══ RECORDS PROVIDED ══

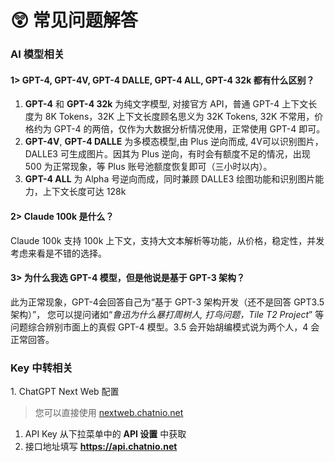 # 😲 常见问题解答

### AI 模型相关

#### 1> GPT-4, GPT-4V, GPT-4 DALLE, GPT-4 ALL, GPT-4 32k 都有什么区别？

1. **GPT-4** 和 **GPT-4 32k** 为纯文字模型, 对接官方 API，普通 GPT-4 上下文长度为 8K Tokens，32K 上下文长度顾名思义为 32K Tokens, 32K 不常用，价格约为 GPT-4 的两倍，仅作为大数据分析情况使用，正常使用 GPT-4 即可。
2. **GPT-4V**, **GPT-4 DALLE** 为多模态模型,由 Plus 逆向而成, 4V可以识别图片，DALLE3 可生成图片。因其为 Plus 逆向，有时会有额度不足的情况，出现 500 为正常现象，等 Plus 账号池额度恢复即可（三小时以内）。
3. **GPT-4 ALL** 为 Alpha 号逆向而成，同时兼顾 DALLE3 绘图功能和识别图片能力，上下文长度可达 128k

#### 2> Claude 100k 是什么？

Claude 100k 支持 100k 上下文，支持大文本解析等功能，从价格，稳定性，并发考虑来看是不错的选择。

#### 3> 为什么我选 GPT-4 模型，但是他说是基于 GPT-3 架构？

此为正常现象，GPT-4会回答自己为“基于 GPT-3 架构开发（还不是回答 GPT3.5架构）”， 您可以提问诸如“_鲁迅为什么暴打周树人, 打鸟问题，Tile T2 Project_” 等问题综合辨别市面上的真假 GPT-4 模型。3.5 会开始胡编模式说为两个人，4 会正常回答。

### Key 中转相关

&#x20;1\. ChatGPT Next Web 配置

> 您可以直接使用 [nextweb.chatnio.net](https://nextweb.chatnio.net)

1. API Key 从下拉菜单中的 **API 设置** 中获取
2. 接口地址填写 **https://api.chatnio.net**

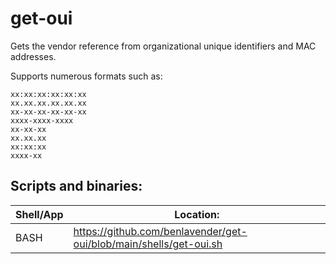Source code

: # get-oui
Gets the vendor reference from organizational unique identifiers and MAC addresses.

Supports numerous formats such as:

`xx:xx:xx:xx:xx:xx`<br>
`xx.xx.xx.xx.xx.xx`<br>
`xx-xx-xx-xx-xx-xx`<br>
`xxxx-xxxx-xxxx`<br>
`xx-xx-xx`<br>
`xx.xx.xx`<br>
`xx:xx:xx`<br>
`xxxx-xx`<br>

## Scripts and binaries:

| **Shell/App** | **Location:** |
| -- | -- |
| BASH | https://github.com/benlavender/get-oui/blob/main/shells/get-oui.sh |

═══

WORK REQUIRED: Scan the lines above for "Claude" and state how many match, nothing more.

EXERCISE OUTPUT: 2